Recently, I ran into a case where I used two different methods to perform parameter estimation, and ended up with contradictory results. I am going to use a very simple example to illustrate the problem: estimating the parameter of a coin. I'll present two solutions to the same problem, and they seem to produce contradicting results.
Problem: Decide whether a coin is fair after observing 2 heads and 3 tails.
Definition and notation: Let θ be the probability of getting a head. A coin is fair if $θ\in(0.49, 0.51)$. In the following, I'll use notation $Data$ to denote the observation of $(H=2, T=3)$.
Assumption: Assume a uniform prior $P(θ)\sim Uniform(0,1)$ or equivalently $P(θ) \sim Beta[1,1]$
Hypothesis:
- H0: The coin is fair, $θ\in(0.49, 0.51)$.
- H1: The coin is not fair, $θ\in[0, 0.49]\cup[0.51, 1]$.
Note that H0 and H1 are mutually exclusive and they cover the whole [0, 1] range.
I have two solutions in which I cannot find mistakes, but they produced contradictory conclusions.

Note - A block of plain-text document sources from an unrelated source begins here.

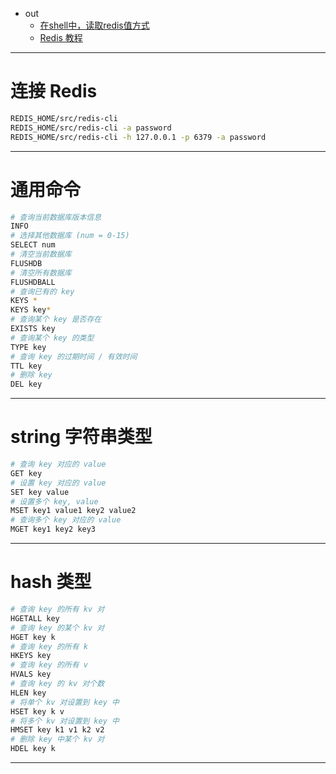 
- out
  - [在shell中，读取redis值方式](https://blog.csdn.net/shuishen520/article/details/89465612)
  - [Redis 教程](https://www.runoob.com/redis/redis-tutorial.html)

---

# 连接 Redis

```bash
REDIS_HOME/src/redis-cli
REDIS_HOME/src/redis-cli -a password
REDIS_HOME/src/redis-cli -h 127.0.0.1 -p 6379 -a password
```

---

# 通用命令

```bash
# 查询当前数据库版本信息
INFO
# 选择其他数据库 (num = 0-15)
SELECT num
# 清空当前数据库
FLUSHDB
# 清空所有数据库
FLUSHDBALL
# 查询已有的 key
KEYS *
KEYS key*
# 查询某个 key 是否存在
EXISTS key
# 查询某个 key 的类型
TYPE key
# 查询 key 的过期时间 / 有效时间
TTL key
# 删除 key
DEL key
```

---

# string 字符串类型

```bash
# 查询 key 对应的 value
GET key
# 设置 key 对应的 value
SET key value
# 设置多个 key, value
MSET key1 value1 key2 value2
# 查询多个 key 对应的 value
MGET key1 key2 key3
```

---

# hash 类型

```bash
# 查询 key 的所有 kv 对
HGETALL key
# 查询 key 的某个 kv 对
HGET key k
# 查询 key 的所有 k
HKEYS key
# 查询 key 的所有 v
HVALS key
# 查询 key 的 kv 对个数
HLEN key
# 将单个 kv 对设置到 key 中
HSET key k v
# 将多个 kv 对设置到 key 中
HMSET key k1 v1 k2 v2
# 删除 key 中某个 kv 对
HDEL key k
```

---

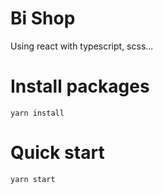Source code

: # Bi Shop
Using react with typescript, scss...

# Install packages

```
yarn install
```

# Quick start

```
yarn start
```
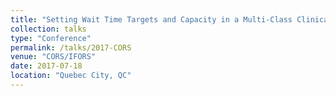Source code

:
 ```yaml
---
title: "Setting Wait Time Targets and Capacity in a Multi-Class Clinical Environment"
collection: talks
type: "Conference"
permalink: /talks/2017-CORS
venue: "CORS/IFORS"
date: 2017-07-18
location: "Quebec City, QC"
---
```

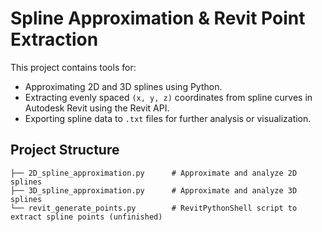 # Spline Approximation & Revit Point Extraction

This project contains tools for:

- Approximating 2D and 3D splines using Python.
- Extracting evenly spaced `(x, y, z)` coordinates from spline curves in Autodesk Revit using the Revit API.
- Exporting spline data to `.txt` files for further analysis or visualization.

## Project Structure

```
├── 2D_spline_approximation.py      # Approximate and analyze 2D splines
├── 3D_spline_approximation.py      # Approximate and analyze 3D splines
└── revit_generate_points.py        # RevitPythonShell script to extract spline points (unfinished)
```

Solution 1: Bayesian analysis of P(θ|Data) $$ P(θ|Data) = \frac{P(Data|θ) * P(θ)}{P(Data)} = \frac{P(Data|θ) * P(θ)}{\int_0^1 P(Data|θ) * P(θ)\,dθ} $$
Let's pluging Data = (H=2, T=3), and P(θ)=1 for θ∈[0, 1].
Note that P(Data|θ) follows a Binomial distribution. $$ P(Data|θ) = θ^2 * (1-θ)^3 $$ So: $$ P(θ|Data) = \frac{P(Data|θ) * P(θ)}{\int_0^1 P(Data|θ) * P(θ)\,dθ} = \frac{θ^2 * (1-θ)^3 * 1.0}{\int_0^1 θ^2 * (1-θ)^3 * 1.0\,dθ} $$ We can paste the above expression into wolframalpha to verify that the above simplifies to: $$ P(θ|Data) = 60 (1 - θ)^3 θ^2 $$ We can also verify that this is a proper pdf since it integrates to 1 on [0,1].
Now we can compute P(0.49<θ<0.51|Data) by integrating P(θ|Data) over [0.49, 0.51]: $$ \int_{0.49}^{0.51} P(θ|Data)\,dθ = \int_{0.49}^{0.51} 60*(1 - θ)^3*θ^2\, dθ = 0.03749 $$ So $P(H0|Data) = 0.03749$ and $P(H1|Data) = 1 - P(H0 | Data) = 0.96251$
The conclusion is that H1 is much more likely to be correct: the coin is likely unfair.
Solution 2: Analysis of data likelihood P(Data|H0) and P(Data|H1)
Let's look at H0 first: θ∈(0.49, 0.51). Assuming that H0 is true, properly normalizing the uniform prior distribution gives P(θ)=50 for θ∈(0.49, 0.51). $$ P(Data|H0, θ) = θ^2 * (1-θ)^3 $$ Marginalizing over θ (computing expectation over θ): $$ \begin{align} P(Data|H0) & \\&= \int_{0.49}^{0.51} θ^2 * (1-θ)^3 * P(θ)\, dθ \\&= \int_{0.49}^{0.51} θ^2 * (1-θ)^3 * 50 \, dθ \\&= 0.0312417 \end{align} $$ (One quick way to get an approximation to this integral is to just calculate $P(Data|H0, θ=0.5)$, which gives 1/32=0.03125. This also verifies the math above.)
Now we assume that H1 is true: θ∈[0, 0.49]∪[0.51, 1]. Assuming that H1 is true instead, properly normalizing the uniform prior distribution gives P(θ)=1/0.98 for θ∈[0, 0.49]∪[0.51, 1]. Using exactly the same reasoning: $$ P(Data|H1, θ) = θ^2 * (1-θ)^3 $$ Marginalizing over θ (computing expectation over θ): $$ \begin{align} P(Data|H1)& \\&= \int_{0}^{0.49} θ^2 * (1-θ)^3 * P(θ)\, dθ + \int_{0.51}^{1} θ^2 * (1-θ)^3 * P(θ)\, dθ \\&= \int_{0}^{0.49} θ^2 * (1-θ)^3 * 1/0.98\, dθ + \int_{0.51}^{1} θ^2 * (1-θ)^3 * 1/0.98\, dθ \\&= 0.0163692 \end{align} $$ With $P(Data|H0) = 0.0312417$ and $P(Data|H1) = 0.0163692$, the conclusion is that the coin is more likely fair.
I've verified my reasoning and math above for both solution, and couldn't spot any errors. But they clearly produced contradictory conclusions. Can anyone help me explain? Thank you.